In the world of home drainage and foundation protection, sometimes the simplest solutions are the most effective. One part uses durable pipes and gravity to guide water away from your basement: drainage tiles.
A drainage tile system can prevent water from accumulating next to and degrading the concrete of your foundation. It’s an important part of keeping your basement dry, but you can place drainage tiles elsewhere on your property, too!
What Is Drainage Tile?
Drainage tile isn’t exactly what it sounds like – it’s not tile at all, but rather a perforated PVC pipe laid beneath the ground. The purpose is to collect water before it can enter a basement or crawl space. It either directs the water in a spot away from the home’s foundation or guides it into a collection pit where a sump pump sends it to the storm sewers or a drainage ditch.
It’s one of the most enduring drainage systems in history – long before Isaac Newton discovered the laws of gravity, ancient Babylonians and Egyptians were using it to remove excess water from the soil. Originally, these systems were made from clay tiles, giving us the “tile” in drainage or weeping tile systems.

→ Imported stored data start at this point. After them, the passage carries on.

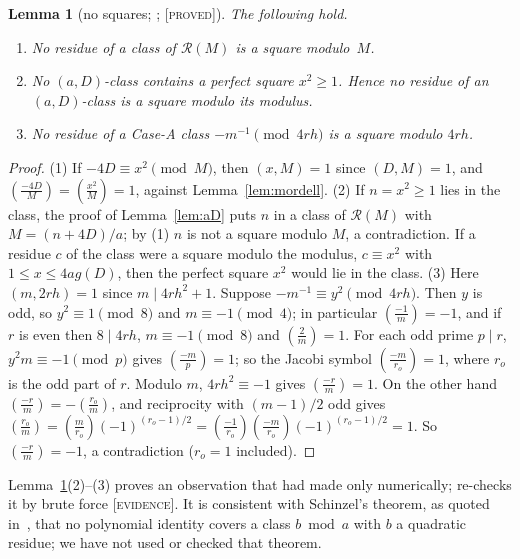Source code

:\documentclass[10pt,reqno]{amsart}
\newtheorem{lemma}[theorem]{Lemma}
\theoremstyle{definition}
\theoremstyle{remark}
\newcommand{\cR}{\mathscr R}
\newcommand{\lab}[1]{\textup{[\textsc{#1}]}}
\begin{document}
\begin{lemma}[no squares; {\cite[Lemmas~2.1, 2.2]{KA2}}; \lab{proved}]\label{lem:nosquare}
The following hold.
\begin{enumerate}
\item No residue of a class of $\cR(M)$ is a square modulo~$M$.
\item No $(a,D)$-class contains a perfect square $x^2\geq1$.  Hence
  no residue of an $(a,D)$-class is a square modulo its modulus.
\item No residue of a Case-A class $-m^{-1}\pmod{4rh}$ is a square modulo
  $4rh$.
\end{enumerate}
\end{lemma}
\begin{proof}
(1) If $-4D\equiv x^2\pmod M$, then $(x,M)=1$ since $(D,M)=1$, and
$(\frac{-4D}M)=(\frac{x^2}M)=1$, against Lemma~\ref{lem:mordell}.
(2) If $n=x^2\geq1$ lies in the class, the proof of Lemma~\ref{lem:aD}
puts $n$ in a class of $\cR(M)$ with $M=(n+4D)/a$; by (1) $n$ is not a
square modulo $M$, a contradiction.  If a residue $c$ of the class were
a square modulo the modulus, $c\equiv x^2$ with $1\leq x\leq 4ag(D)$,
then the perfect square $x^2$ would lie in the class.
(3) Here $(m,2rh)=1$ since $m\mid4rh^2+1$.  Suppose
$-m^{-1}\equiv y^2\pmod{4rh}$.  Then $y$ is odd, so $y^2\equiv1\pmod8$ and
$m\equiv-1\pmod4$; in particular $(\frac{-1}m)=-1$, and if $r$ is even then
$8\mid4rh$, $m\equiv-1\pmod8$ and $(\frac2m)=1$.  For each odd prime
$p\mid r$, $y^2m\equiv-1\pmod p$ gives $(\frac{-m}p)=1$; so the Jacobi symbol
$(\frac{-m}{r_o})=1$, where $r_o$ is the odd part of $r$.  Modulo $m$,
$4rh^2\equiv-1$ gives $(\frac{-r}m)=1$.  On the other hand
$(\frac{-r}m)=-(\frac{r_o}m)$, and reciprocity with $(m-1)/2$ odd gives
$(\frac{r_o}m)=(\frac m{r_o})(-1)^{(r_o-1)/2}
=(\frac{-1}{r_o})(\frac{-m}{r_o})(-1)^{(r_o-1)/2}=1$.  So
$(\frac{-r}m)=-1$, a contradiction ($r_o=1$ included).
\end{proof}
Lemma~\ref{lem:nosquare}(2)--(3) proves an observation that \cite{TW}
had made only numerically; \cite[\S7]{KA2} re-checks it by brute force
\lab{evidence}.  It is consistent with Schinzel's theorem, as quoted
in~\cite{ElsholtzTao}, that no polynomial identity covers a class
$b\bmod a$ with $b$ a quadratic residue; we have not used or checked
that theorem.
\end{document}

These days, plastic pipe is the ideal material for drainage tile. One kind uses rigid PVC piping with holes on one side facing down; the water enters the pipe from below. PVC is an exemplary material because it’s crush-resistant to a weight of 3000 pounds.
Another common material is flexible, corrugated plastic with small slits on the top that let water into the pipe. The perforations are small enough to stop large soil particles from entering and clogging up the system, but you’ll often find it installed with a fabric covering to ensure nothing can get in. Whatever the material, most tile systems connect to the sump pump, which will expel water away.
Where Can You Use Drainage Tile?
The most common site for drainage tile is at the foot of residential concrete foundations. Water flows based on gravity, and often, the soil points towards the home; drainage tiles collect water and help move it away from the foundation, where it sends the water away from the foundation. Contractors can install them either around the outside of the home’s foundation or inside the basement beneath the floor slab. These days, it’s more common to place them outside for accessibility should the foundation require drainage repairs.
The tile is not limited to foundation protection – anywhere there’s a drainage problem, tile could be part of the solution. Homeowners can have drain tile systems installed under their driveways, gardens, and low points on landscaping that attract standing water. You’ll often see them in trench systems around pools, too.